* **Exercise instructions**:
Taking the line with "Lektüre der besten" as the start, reproduce every line until the records end, exactly and with nothing added.

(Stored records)
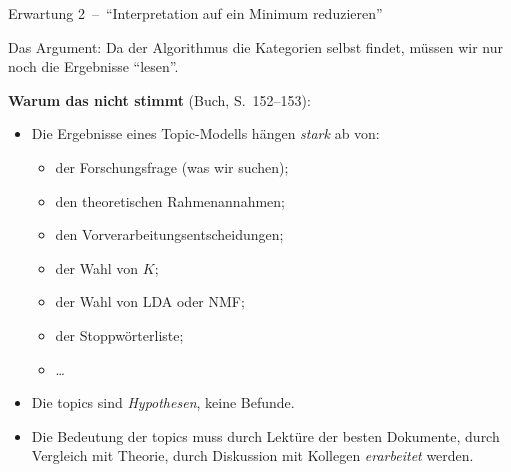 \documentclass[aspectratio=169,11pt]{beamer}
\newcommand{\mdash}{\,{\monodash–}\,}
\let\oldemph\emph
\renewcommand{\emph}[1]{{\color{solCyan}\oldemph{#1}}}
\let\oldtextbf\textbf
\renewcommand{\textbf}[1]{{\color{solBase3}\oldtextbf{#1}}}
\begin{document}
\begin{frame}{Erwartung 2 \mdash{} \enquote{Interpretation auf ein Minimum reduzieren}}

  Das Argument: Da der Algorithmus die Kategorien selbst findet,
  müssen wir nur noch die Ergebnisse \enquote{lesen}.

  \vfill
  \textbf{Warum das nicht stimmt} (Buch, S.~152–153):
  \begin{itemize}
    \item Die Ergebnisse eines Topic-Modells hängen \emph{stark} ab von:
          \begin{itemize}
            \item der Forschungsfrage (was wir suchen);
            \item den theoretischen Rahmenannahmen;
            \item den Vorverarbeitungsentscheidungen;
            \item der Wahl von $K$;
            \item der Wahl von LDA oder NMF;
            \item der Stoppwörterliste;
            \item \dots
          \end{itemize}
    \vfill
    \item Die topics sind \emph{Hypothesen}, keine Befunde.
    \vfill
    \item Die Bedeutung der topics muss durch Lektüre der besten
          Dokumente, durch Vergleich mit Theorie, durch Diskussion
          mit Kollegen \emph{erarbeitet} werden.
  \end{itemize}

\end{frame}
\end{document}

* **Solution for this task**:
    \item Die Bedeutung der topics muss durch Lektüre der besten
          Dokumente, durch Vergleich mit Theorie, durch Diskussion
          mit Kollegen \emph{erarbeitet} werden.
  \end{itemize}

\end{frame}
\end{document}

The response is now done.